Task: In the material below, list every line carrying the string "VMName".
· · · · ·
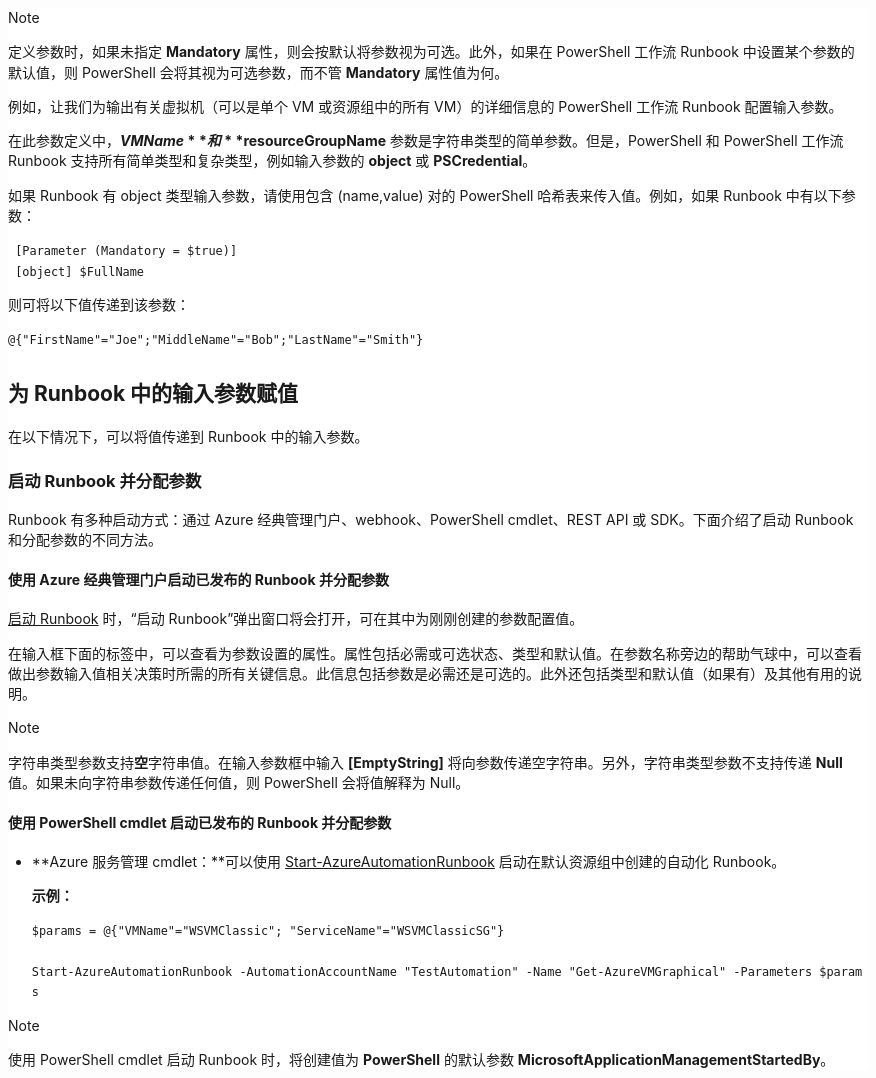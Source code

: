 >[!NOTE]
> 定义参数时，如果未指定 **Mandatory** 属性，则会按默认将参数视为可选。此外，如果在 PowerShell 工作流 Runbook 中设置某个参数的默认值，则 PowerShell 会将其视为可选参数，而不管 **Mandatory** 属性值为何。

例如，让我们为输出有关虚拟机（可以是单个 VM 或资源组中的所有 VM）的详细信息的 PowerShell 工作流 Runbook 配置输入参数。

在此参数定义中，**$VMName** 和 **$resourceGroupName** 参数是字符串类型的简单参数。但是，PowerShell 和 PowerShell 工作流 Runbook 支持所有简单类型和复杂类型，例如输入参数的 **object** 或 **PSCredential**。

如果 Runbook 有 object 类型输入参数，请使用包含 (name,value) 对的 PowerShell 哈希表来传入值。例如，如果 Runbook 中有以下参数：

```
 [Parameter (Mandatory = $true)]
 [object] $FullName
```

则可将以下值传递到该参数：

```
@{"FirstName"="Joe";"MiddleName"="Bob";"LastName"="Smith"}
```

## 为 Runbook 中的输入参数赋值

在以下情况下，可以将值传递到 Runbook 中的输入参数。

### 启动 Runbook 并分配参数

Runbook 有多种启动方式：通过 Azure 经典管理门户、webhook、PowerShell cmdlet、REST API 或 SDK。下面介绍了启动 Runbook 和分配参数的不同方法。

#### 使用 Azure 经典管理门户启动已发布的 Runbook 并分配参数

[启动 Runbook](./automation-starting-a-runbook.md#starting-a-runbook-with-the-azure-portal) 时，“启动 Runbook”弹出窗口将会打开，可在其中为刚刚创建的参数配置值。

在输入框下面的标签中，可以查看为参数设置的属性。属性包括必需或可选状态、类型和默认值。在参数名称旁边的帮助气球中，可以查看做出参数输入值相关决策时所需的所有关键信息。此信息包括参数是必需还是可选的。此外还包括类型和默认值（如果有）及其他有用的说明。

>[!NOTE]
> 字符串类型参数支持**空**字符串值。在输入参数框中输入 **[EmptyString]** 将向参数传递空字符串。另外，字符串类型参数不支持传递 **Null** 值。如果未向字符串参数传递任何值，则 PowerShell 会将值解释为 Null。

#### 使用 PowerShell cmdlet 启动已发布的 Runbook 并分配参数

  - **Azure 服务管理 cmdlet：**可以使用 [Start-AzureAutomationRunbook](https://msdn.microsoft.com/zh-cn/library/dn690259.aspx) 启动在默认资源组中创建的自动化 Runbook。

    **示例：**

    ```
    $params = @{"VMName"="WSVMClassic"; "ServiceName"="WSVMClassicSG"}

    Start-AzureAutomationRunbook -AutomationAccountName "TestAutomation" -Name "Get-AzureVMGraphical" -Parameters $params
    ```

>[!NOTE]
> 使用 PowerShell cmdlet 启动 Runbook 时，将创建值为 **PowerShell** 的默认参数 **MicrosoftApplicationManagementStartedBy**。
· · · · ·
Your response:
在此参数定义中，**$VMName** 和 **$resourceGroupName** 参数是字符串类型的简单参数。但是，PowerShell 和 PowerShell 工作流 Runbook 支持所有简单类型和复杂类型，例如输入参数的 **object** 或 **PSCredential**。
    $params = @{"VMName"="WSVMClassic"; "ServiceName"="WSVMClassicSG"}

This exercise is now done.